Cocoa is NEXTSTEP's native API updated for the modern world and made accessible via Java. As any old NEXTSTEP developer will tell you (at length) if given the chance, NEXTSTEP had technology in the 1980's that's just beginning to appear in mainstream computing today: object reuse, sophisticated message passing, network transparency, runtime binding, clean separation of the UI from the 'business logic', and platform independence. Expect the Cocoa APIs to be used mostly by ex-NEXTSTEP developers in the short term, with its long-term prospects still up in the air.
Java
![Skin Skin](https://macintoshgarden.org/sites/macintoshgarden.org/files/screenshots/HTWIB.CREDITS.jpg)
DP2 includes JDK 1.2 and the latest revision of Symantec's Just-In-Time compiler.
BSD 4.4
The default installation of DP2 includes the BSD 4.4 environment: everything from the traditional Unix directory structure to the C libraries and command line tools.
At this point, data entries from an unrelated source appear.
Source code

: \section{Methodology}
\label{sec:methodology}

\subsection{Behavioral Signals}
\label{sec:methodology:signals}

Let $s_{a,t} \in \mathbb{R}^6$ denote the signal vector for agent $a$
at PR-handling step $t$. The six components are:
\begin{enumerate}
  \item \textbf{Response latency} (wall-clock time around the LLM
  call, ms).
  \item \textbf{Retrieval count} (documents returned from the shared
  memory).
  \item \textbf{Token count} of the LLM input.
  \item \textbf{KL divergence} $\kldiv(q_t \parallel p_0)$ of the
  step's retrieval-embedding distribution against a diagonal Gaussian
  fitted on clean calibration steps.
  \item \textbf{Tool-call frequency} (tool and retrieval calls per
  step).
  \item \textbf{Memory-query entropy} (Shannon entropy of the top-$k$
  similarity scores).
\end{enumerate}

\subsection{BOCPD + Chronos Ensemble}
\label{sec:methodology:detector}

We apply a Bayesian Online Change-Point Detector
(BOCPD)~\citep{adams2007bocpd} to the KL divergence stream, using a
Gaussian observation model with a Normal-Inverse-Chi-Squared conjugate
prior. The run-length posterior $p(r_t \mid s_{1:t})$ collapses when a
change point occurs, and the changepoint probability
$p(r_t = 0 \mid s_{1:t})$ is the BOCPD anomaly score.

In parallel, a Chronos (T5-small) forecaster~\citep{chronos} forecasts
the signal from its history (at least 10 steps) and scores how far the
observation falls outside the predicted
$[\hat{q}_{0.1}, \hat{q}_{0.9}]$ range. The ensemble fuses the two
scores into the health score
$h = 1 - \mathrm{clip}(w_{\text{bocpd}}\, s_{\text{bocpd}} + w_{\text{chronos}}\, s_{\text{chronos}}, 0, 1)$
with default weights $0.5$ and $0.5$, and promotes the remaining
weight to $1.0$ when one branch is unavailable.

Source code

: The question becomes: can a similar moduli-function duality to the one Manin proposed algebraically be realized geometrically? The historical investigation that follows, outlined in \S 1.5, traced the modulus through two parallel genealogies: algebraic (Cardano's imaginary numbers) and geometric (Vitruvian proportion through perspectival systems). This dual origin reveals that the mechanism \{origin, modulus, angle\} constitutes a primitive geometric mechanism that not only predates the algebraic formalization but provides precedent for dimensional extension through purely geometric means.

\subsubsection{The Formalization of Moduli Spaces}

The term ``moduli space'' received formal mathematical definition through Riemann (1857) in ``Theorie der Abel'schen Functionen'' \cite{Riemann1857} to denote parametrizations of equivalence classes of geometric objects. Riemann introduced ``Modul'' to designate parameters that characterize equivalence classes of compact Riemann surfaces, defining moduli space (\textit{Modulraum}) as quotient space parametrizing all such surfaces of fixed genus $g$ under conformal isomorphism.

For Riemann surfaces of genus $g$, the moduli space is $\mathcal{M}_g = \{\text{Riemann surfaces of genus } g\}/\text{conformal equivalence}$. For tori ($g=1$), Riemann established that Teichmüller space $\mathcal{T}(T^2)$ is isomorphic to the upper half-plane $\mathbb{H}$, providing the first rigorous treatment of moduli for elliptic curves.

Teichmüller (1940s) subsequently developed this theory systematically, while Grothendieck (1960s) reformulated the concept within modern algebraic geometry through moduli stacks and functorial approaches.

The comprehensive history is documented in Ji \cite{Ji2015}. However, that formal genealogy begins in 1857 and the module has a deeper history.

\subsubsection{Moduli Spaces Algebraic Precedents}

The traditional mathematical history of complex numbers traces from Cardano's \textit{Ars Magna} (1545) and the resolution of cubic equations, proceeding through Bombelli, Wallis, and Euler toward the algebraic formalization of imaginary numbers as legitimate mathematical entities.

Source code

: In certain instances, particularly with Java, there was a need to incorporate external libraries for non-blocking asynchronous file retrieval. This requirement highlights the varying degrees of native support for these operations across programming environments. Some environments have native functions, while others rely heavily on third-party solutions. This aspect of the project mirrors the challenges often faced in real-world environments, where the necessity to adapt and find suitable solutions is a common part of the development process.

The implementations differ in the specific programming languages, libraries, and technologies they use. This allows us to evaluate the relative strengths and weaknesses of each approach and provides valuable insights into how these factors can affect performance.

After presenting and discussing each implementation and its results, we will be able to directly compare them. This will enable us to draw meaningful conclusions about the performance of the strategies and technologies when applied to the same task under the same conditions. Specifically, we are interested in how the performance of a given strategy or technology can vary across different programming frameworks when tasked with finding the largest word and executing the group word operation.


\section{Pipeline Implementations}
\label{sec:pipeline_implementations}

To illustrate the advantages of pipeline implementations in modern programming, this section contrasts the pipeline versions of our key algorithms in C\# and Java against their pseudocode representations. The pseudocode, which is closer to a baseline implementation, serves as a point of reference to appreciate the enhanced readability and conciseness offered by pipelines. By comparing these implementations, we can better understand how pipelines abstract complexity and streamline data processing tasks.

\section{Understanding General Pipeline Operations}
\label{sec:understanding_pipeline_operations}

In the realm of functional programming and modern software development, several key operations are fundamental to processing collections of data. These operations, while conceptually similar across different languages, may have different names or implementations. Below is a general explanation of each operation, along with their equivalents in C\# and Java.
It is unlikely that the full BSD environment will installed by default in the official release of Mac OS X, but the APIs themselves will be present.
For those keeping score, that's five APIs (Classic, Carbon, Cocoa, JDK, BSD) and four languages (C, C++, Objective C, Java). Developers targeting the Mac platform certainly don't lack options. But the array of development choices pale in comparison to current schizophrenic nature of user interface.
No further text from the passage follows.